[What to produce]
Each line from the one containing "- Tending to my garden and backyard orchard" to the final line of the listing below must be transcribed exactly; all others are left out.

━━━━━ Extracted information ━━━━━

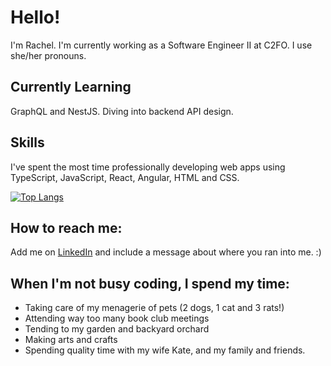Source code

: # Hello!

I'm Rachel. I'm currently working as a Software Engineer II at C2FO. I use she/her pronouns.

## Currently Learning
GraphQL and NestJS. Diving into backend API design.

## Skills
I've spent the most time professionally developing web apps using TypeScript, JavaScript, React, Angular, HTML and CSS.

[![Top Langs](https://github-readme-stats.vercel.app/api/top-langs/?username=anuraghazra)](https://github.com/anuraghazra/github-readme-stats)

## How to reach me:
Add me on [LinkedIn](https://www.linkedin.com/in/rachel-hagan/) and include a message about where you ran into me. :)

## When I'm not busy coding, I spend my time:
- Taking care of my menagerie of pets (2 dogs, 1 cat and 3 rats!)
- Attending way too many book club meetings
- Tending to my garden and backyard orchard
- Making arts and crafts
- Spending quality time with my wife Kate, and my family and friends.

━━━━━

[Exercise output]
- Tending to my garden and backyard orchard
- Making arts and crafts
- Spending quality time with my wife Kate, and my family and friends.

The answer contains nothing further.